4)  I flirted with him in text. He messaged me asking what I was doing. I was trying on clothing at a store and told him “I’m naked in the dressing room at _____”, to which he responded “Can I see?” He was only joking, and I’ve never done anything like this before, but I went ahead and texted him a topless picture. He really liked it.

5)  When he asked me about bills and other household decisions we usually make together, I deferred to him on most of them. (He is extremely financially trustworthy and really needs no help from me, anyway.) I just said, “I don’t really feel one way or the other about that, so I defer to you. You always make the right decision.” Good response to this.

6)  I gave him special “oral attention” the week of my period. Usually we don’t do anything intimate that week. He enjoyed it greatly and said so many times. He also kept asking me every day after that “When are you going to be off your period?”. He never asks that!

So after a week and a half of doing this, and a few other things like the 10-second kiss, he instigated in a very Alpha way and I’m a happy wife! I realize I am responsible for our sex life, too – and my job is to keep him interested.

Thanks for paying attention to the ladies who want to up their “game”. There’s not many resources out there for us

Athol:  There’s really not much to add to this one apart from noting that she appears to have all the structural attraction issues under control. Based on her Gmail photo, she’s quite good looking and she writes well so she’s smart too. There’s no major relationship conflict to work through. She was looking on Amazon.com to find a solution to of her being the higher desire partner… and not in a bar somewhere. In short she’s Wife Material (TM) So as soon as she added a little Game she got very quick results.

Also if he liked the blowjob during your period… next time have him cum on your breasts… if he doesn’t done that yet, he’ll have a very strong reaction to it lol.

I Told You So

Reader:  Hi Athol

I am implementing what I have been reading in your book The Married Man Sex Life Primer 2011 and perusing yours and various other blogs; Red Pill Room et al.

My wife has noticed the changes and is stepping up her game as well. All in all I would say that our sex life together has been the best we’ve had in 25+ years.

The concept really hit home for me Sunday evening when she and I were at the supermarket getting some items. From the time we got to the parking lot to the time we checked out I was completely in charge of the entire situation. I was in full Alpha mode.

We left the market and moved the SUV over to the fuel island. I got out to pump the fuel. As I did, I noticed in my peripheral vision someone walking behind me. I surmised that it was the attendant, probably checking the trash cans or something.
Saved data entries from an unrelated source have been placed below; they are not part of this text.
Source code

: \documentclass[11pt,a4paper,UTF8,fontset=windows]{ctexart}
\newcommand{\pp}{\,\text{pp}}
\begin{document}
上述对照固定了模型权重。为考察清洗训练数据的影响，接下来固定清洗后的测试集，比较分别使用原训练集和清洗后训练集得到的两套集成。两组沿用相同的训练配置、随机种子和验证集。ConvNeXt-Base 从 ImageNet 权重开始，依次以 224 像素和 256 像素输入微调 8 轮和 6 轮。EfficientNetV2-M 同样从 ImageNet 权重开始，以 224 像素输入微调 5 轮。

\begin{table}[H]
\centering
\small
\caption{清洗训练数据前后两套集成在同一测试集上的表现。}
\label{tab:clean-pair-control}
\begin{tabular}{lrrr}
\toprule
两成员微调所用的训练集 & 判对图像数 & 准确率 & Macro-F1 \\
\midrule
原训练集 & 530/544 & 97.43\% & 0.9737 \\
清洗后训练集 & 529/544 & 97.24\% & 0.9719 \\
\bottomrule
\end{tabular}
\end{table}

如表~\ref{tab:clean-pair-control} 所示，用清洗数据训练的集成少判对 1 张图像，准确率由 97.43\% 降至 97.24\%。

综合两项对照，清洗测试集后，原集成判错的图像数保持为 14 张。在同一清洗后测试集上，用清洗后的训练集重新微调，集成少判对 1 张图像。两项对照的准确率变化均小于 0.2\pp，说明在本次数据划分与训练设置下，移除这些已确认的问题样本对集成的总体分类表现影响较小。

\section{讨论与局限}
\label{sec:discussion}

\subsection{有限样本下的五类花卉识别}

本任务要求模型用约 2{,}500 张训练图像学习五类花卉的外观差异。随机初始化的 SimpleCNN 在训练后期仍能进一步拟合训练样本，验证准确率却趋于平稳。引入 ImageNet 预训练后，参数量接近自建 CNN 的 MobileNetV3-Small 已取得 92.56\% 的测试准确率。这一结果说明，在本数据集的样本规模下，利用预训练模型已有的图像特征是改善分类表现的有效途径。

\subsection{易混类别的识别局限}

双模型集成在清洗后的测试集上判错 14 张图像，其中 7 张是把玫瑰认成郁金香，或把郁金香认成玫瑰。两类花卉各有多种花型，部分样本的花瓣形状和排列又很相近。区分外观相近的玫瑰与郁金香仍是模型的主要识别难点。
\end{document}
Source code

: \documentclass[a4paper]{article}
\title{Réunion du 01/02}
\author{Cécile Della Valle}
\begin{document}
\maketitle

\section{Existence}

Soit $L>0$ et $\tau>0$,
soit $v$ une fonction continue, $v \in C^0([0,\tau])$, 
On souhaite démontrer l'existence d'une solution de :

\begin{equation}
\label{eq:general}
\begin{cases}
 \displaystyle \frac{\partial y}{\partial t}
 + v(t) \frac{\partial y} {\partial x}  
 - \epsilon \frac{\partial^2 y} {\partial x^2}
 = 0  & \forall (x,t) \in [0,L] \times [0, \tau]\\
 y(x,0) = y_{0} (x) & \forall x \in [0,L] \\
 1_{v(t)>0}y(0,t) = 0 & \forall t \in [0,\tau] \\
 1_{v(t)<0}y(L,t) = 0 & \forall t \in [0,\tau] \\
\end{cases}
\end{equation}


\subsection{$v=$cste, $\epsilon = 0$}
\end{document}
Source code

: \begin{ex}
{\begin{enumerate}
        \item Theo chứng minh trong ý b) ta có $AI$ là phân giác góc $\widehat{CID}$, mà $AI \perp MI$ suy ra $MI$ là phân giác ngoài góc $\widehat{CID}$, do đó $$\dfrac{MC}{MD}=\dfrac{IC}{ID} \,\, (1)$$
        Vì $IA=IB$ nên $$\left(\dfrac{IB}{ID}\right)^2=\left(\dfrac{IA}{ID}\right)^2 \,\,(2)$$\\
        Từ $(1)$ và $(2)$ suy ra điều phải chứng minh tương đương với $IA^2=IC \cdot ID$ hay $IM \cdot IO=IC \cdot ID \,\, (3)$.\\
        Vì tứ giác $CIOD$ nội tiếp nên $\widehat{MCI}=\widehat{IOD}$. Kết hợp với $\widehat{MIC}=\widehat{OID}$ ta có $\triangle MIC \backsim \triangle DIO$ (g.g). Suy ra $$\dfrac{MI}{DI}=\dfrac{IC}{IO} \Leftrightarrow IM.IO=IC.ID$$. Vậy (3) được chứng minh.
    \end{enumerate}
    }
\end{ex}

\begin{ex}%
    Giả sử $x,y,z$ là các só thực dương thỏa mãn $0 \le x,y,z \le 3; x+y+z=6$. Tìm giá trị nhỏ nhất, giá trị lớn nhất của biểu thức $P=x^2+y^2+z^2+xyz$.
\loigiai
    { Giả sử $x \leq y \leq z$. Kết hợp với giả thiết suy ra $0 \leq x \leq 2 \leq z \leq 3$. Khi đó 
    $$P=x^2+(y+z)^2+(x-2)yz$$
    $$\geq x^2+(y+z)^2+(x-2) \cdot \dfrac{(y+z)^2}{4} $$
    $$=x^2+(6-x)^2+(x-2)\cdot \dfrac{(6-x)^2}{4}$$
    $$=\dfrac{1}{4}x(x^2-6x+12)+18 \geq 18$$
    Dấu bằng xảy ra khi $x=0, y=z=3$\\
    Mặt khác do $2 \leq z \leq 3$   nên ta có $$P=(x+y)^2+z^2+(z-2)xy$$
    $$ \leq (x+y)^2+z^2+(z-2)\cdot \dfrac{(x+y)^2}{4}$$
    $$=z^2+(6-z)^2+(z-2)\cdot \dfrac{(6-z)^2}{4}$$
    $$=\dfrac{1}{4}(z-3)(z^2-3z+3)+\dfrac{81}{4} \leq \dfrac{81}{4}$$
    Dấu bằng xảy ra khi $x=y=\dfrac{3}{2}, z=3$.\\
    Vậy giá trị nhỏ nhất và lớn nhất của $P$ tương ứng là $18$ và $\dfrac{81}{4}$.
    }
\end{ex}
About thirty seconds later I heard a female voice say, “Hellooo,” in a kind of upward lilt. I turned around, still pumping fuel, and it was in fact the attendant, but she wasn’t checking anything, she was just standing there. Her hands in her pockets, shifting her weight from one foot to the other, and then she starts this conversation with me about the weather, her trip to Moscow, just general small talk. I listened, gave short answers, not rude but not really engaging her in the subject matter. As my SUV has a large fuel tank, we were there almost ten minutes until the tank filled. Since I pay at the pump, I didn’t need to see her to pay, so I got my receipt, capped the tank and was ready to leave. However, the attendant was still talking to me. I had to break it off, again not rude or anything.
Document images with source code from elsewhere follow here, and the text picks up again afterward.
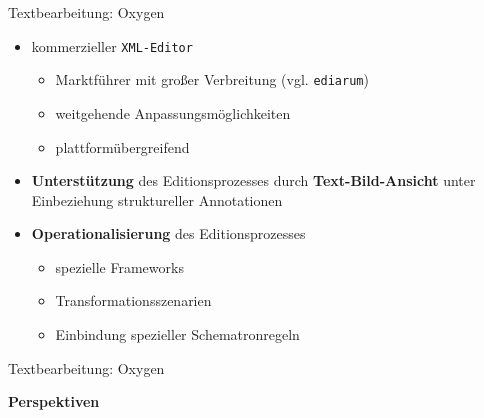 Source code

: \documentclass{bbawslides}
\begin{document}
\begin{bbawslide}{Textbearbeitung: Oxygen}
  \vspace*{7mm}%
  \centerslidestrue%
  \begin{itemize}
    \item kommerzieller \texttt{XML-Editor}
    \begin{itemize}
      \item Marktführer mit großer Verbreitung (vgl. \texttt{ediarum})
      \item weitgehende Anpassungsmöglichkeiten
      \item plattformübergreifend    
    \end{itemize}
    \item \textbf{Unterstützung} des Editionsprozesses durch \textbf{Text-Bild-Ansicht} unter Einbeziehung struktureller Annotationen
    \item \textbf{Operationalisierung} des Editionsprozesses
    \begin{itemize}
      \item spezielle Frameworks
      \item Transformationsszenarien
      \item Einbindung spezieller Schematronregeln
    \end{itemize}
  \end{itemize}
\end{bbawslide}

\begin{bbawslide}{Textbearbeitung: Oxygen}
  \begin{center}
  \end{center}
\end{bbawslide}

\begin{bbawpart}{\Large\bf Perspektiven}
\end{bbawpart}
\end{document}
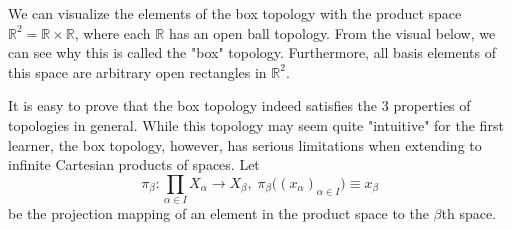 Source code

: \documentclass{article}
\begin{document}
    We can visualize the elements of the box topology with the product space $\mathbb{R}^2 = \mathbb{R} \times \mathbb{R}$, where each $\mathbb{R}$ has an open ball topology. From the visual below, we can see why this is called the "box" topology. Furthermore, all basis elements of this space are arbitrary open rectangles in $\mathbb{R}^2$. 
    \begin{center}
    \end{center}

    It is easy to prove that the box topology indeed satisfies the 3 properties of topologies in general. While this topology may seem quite "intuitive" for the first learner, the box topology, however, has serious limitations when extending to infinite Cartesian products of spaces. Let 
    \[\pi_\beta: \prod_{\alpha \in I} X_\alpha \longrightarrow X_\beta, \; \pi_\beta \big( (x_\alpha)_{\alpha \in I}\big) \equiv x_\beta\] 
    be the projection mapping of an element in the product space to the $\beta$th space. 
\end{document}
Mind you, my wife was in the vehicle the whole time and witnessed the entire exchange. When I got back in, she had the most shocked expression. She then said something to the effect, “Athol said THIS would happen!” My wife was particularly flabbergasted at how the woman tilted her head and giggled during the conversation.

This has never happened before.

The woman was probably ten or so years younger than me.

Did I imagine this? My wife assures me I did not. I am not looking for outside attention.

Athol:  Great story!

Welcome to the sweet spot of your wife knowing that she’s completely replaceable sexually, but that you aren’t looking to replace her. It’s the height of the Alpha Beta balancing act.

Also it’s great that your wife is consciously aware of all this too. It makes it so much easier to have a proper friendship together along with the sex. Use your powers for good.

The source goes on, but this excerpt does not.